**Record extracts**
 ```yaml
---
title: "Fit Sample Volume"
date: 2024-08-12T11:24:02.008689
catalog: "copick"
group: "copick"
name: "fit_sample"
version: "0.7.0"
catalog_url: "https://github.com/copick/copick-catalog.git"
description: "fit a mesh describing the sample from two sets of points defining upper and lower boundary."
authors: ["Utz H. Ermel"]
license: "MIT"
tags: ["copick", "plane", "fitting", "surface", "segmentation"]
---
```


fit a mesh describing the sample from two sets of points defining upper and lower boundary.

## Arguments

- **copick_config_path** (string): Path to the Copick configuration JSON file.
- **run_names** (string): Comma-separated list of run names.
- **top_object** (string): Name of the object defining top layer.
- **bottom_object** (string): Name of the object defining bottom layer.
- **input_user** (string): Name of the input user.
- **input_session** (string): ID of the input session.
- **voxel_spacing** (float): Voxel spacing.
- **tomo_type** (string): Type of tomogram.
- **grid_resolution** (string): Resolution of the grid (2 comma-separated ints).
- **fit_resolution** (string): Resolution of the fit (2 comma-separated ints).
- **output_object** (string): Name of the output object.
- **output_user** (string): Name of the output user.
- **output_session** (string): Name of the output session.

**The problem**
Filter the records above down to the lines that hold the string "layer".

**Answer box**
- **top_object** (string): Name of the object defining top layer.
- **bottom_object** (string): Name of the object defining bottom layer.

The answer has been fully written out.